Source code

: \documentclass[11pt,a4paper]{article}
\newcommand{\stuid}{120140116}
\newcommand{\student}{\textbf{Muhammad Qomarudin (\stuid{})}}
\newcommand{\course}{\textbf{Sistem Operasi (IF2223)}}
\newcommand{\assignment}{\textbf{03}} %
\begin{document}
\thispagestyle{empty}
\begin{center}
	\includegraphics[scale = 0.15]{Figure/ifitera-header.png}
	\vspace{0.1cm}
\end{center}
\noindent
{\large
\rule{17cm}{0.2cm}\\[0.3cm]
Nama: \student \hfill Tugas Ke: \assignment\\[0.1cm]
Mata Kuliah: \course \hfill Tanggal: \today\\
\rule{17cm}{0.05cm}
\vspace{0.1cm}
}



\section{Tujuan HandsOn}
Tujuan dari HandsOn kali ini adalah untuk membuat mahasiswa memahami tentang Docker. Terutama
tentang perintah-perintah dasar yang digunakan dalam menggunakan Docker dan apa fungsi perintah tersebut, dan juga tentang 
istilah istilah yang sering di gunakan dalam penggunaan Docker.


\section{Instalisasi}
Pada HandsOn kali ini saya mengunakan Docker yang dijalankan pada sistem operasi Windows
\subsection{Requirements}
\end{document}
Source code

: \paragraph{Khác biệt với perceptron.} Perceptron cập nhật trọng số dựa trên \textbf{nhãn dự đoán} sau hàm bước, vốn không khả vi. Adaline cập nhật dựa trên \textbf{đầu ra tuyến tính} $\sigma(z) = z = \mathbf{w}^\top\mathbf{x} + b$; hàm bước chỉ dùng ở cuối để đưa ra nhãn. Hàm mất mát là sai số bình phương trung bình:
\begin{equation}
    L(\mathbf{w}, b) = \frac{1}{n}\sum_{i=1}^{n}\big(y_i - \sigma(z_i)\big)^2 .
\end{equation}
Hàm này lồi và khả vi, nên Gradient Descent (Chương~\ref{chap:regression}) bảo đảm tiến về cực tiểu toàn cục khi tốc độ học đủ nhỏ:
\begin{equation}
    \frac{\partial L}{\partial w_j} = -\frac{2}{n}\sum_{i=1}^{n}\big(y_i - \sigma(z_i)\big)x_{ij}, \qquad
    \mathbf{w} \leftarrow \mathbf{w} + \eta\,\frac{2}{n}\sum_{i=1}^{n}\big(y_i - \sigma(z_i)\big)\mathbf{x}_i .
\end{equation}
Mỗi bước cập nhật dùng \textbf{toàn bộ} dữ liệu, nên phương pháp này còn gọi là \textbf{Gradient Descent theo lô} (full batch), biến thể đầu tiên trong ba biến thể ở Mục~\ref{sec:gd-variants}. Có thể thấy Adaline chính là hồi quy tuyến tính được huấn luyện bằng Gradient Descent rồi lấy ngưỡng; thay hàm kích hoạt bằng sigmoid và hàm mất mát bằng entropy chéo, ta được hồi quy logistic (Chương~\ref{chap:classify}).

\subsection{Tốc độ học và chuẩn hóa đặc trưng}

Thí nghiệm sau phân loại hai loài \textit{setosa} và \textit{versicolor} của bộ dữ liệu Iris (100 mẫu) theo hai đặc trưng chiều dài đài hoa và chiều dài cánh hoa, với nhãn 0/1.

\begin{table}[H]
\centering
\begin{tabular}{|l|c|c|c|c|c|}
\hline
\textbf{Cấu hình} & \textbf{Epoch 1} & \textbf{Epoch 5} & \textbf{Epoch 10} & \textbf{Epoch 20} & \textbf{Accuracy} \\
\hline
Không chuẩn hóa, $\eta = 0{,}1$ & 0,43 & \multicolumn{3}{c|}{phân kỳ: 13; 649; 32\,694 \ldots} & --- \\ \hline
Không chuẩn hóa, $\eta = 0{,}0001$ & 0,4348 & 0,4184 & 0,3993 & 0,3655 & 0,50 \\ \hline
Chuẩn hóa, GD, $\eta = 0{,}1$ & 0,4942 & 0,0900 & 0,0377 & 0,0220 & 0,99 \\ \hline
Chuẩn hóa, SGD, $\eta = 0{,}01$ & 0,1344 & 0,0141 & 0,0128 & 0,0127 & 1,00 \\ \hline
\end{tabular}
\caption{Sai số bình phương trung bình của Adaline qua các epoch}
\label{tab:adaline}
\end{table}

Aim of the exercise:
Print out the whole of the material above exactly as it stands.

Your response:
Source code

: \documentclass[11pt,a4paper]{article}
\newcommand{\stuid}{120140116}
\newcommand{\student}{\textbf{Muhammad Qomarudin (\stuid{})}}
\newcommand{\course}{\textbf{Sistem Operasi (IF2223)}}
\newcommand{\assignment}{\textbf{03}} %
\begin{document}
\thispagestyle{empty}
\begin{center}
	\includegraphics[scale = 0.15]{Figure/ifitera-header.png}
	\vspace{0.1cm}
\end{center}
\noindent
{\large
\rule{17cm}{0.2cm}\\[0.3cm]
Nama: \student \hfill Tugas Ke: \assignment\\[0.1cm]
Mata Kuliah: \course \hfill Tanggal: \today\\
\rule{17cm}{0.05cm}
\vspace{0.1cm}
}



\section{Tujuan HandsOn}
Tujuan dari HandsOn kali ini adalah untuk membuat mahasiswa memahami tentang Docker. Terutama
tentang perintah-perintah dasar yang digunakan dalam menggunakan Docker dan apa fungsi perintah tersebut, dan juga tentang 
istilah istilah yang sering di gunakan dalam penggunaan Docker.


\section{Instalisasi}
Pada HandsOn kali ini saya mengunakan Docker yang dijalankan pada sistem operasi Windows
\subsection{Requirements}
\end{document}
Source code

: \paragraph{Khác biệt với perceptron.} Perceptron cập nhật trọng số dựa trên \textbf{nhãn dự đoán} sau hàm bước, vốn không khả vi. Adaline cập nhật dựa trên \textbf{đầu ra tuyến tính} $\sigma(z) = z = \mathbf{w}^\top\mathbf{x} + b$; hàm bước chỉ dùng ở cuối để đưa ra nhãn. Hàm mất mát là sai số bình phương trung bình:
\begin{equation}
    L(\mathbf{w}, b) = \frac{1}{n}\sum_{i=1}^{n}\big(y_i - \sigma(z_i)\big)^2 .
\end{equation}
Hàm này lồi và khả vi, nên Gradient Descent (Chương~\ref{chap:regression}) bảo đảm tiến về cực tiểu toàn cục khi tốc độ học đủ nhỏ:
\begin{equation}
    \frac{\partial L}{\partial w_j} = -\frac{2}{n}\sum_{i=1}^{n}\big(y_i - \sigma(z_i)\big)x_{ij}, \qquad
    \mathbf{w} \leftarrow \mathbf{w} + \eta\,\frac{2}{n}\sum_{i=1}^{n}\big(y_i - \sigma(z_i)\big)\mathbf{x}_i .
\end{equation}
Mỗi bước cập nhật dùng \textbf{toàn bộ} dữ liệu, nên phương pháp này còn gọi là \textbf{Gradient Descent theo lô} (full batch), biến thể đầu tiên trong ba biến thể ở Mục~\ref{sec:gd-variants}. Có thể thấy Adaline chính là hồi quy tuyến tính được huấn luyện bằng Gradient Descent rồi lấy ngưỡng; thay hàm kích hoạt bằng sigmoid và hàm mất mát bằng entropy chéo, ta được hồi quy logistic (Chương~\ref{chap:classify}).

\subsection{Tốc độ học và chuẩn hóa đặc trưng}

Thí nghiệm sau phân loại hai loài \textit{setosa} và \textit{versicolor} của bộ dữ liệu Iris (100 mẫu) theo hai đặc trưng chiều dài đài hoa và chiều dài cánh hoa, với nhãn 0/1.

\begin{table}[H]
\centering
\begin{tabular}{|l|c|c|c|c|c|}
\hline
\textbf{Cấu hình} & \textbf{Epoch 1} & \textbf{Epoch 5} & \textbf{Epoch 10} & \textbf{Epoch 20} & \textbf{Accuracy} \\
\hline
Không chuẩn hóa, $\eta = 0{,}1$ & 0,43 & \multicolumn{3}{c|}{phân kỳ: 13; 649; 32\,694 \ldots} & --- \\ \hline
Không chuẩn hóa, $\eta = 0{,}0001$ & 0,4348 & 0,4184 & 0,3993 & 0,3655 & 0,50 \\ \hline
Chuẩn hóa, GD, $\eta = 0{,}1$ & 0,4942 & 0,0900 & 0,0377 & 0,0220 & 0,99 \\ \hline
Chuẩn hóa, SGD, $\eta = 0{,}01$ & 0,1344 & 0,0141 & 0,0128 & 0,0127 & 1,00 \\ \hline
\end{tabular}
\caption{Sai số bình phương trung bình của Adaline qua các epoch}
\label{tab:adaline}
\end{table}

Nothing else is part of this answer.